In Vitro Binding Assay--
Purified GST-cyt-N-cad was
biotinylated using EZ-Link Sulfo-NHS-LC-Biotin (Pierce), and
biotinylation was confirmed by immunoblot using streptavidin-HRP.
Biotinylated cyt-N-cad (30 µg/well in PBS) was applied to a
streptavidin-coated 96-well plate (Roche Molecular Biochemicals). The
plate was incubated for 1 h at room temperature and washed three
times with PBS, blocked with 2% BSA (Sigma) in PBS for 1 h at
room temperature, and washed again with PBS. Aliquots of GST-PTP1B
mutants (50 µg/well in PBS) were added to the wells, and the plate
was incubated for 1 h at room temperature.

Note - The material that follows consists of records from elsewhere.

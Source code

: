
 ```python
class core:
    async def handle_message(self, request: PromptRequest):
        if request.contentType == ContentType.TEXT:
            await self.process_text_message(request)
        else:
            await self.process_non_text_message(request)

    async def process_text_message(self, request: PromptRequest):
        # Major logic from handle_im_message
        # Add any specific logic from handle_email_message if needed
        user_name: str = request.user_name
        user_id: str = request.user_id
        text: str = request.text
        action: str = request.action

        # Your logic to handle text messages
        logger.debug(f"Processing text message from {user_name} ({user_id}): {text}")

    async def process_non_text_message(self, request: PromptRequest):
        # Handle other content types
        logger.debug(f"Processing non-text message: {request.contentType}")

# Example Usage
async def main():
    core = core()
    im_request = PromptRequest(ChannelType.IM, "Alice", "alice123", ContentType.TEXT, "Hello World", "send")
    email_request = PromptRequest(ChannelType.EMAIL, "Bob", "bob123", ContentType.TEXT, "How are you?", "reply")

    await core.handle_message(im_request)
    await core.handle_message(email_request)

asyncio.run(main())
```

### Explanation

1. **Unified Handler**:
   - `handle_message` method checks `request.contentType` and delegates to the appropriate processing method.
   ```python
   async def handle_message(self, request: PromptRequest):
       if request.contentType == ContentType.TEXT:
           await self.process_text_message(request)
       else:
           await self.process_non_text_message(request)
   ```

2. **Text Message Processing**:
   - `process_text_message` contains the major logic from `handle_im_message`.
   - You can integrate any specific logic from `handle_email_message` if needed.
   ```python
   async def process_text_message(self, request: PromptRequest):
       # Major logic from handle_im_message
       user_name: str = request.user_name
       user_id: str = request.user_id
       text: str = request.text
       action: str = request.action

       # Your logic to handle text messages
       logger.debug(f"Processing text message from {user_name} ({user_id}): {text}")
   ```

After several washes in
PBS, anti-PTP1B antibody (in 0.5% BSA, PBS) was added to the wells,
followed by a 1-h incubation at room temperature and three washes with
TBST (50 mM Tris, 150 mM NaCl, 0.2% Tween 20).
Polyclonal anti-mouse HRP antibody (in 0.5% BSA, TBST) was then added,
and the plate was incubated for 1 h at room temperature and washed
three times with TBST. O-Phenylenediamine dihydrochloride
(Sigma) was used as substrate, and absorbance was measured at 492 nm.
Stable Transfection of PTP1B Mutants into Cells Constitutively
Expressing N-cadherin--
Mouse fibroblast cells constitutively
expressing N-cadherin (LN-cells) were grown in Dulbecco's modified
Eagle's medium (Life Technologies, Inc.) containing 5% fetal bovine
serum (Life Technologies, Inc.), 1% penicillin-streptomycin (Life
Technologies, Inc.), and 100 µg/ml Geneticin (G418; Life
Technologies, Inc.). 24 h prior to transfection, cells were seeded
in a 6-well plate at 1 × 105 cells per well and
allowed to reach 80% confluence. Cells were transfected in OptiMEM
(Life Technologies, Inc.) using LipofectAMINE (Life Technologies, Inc.)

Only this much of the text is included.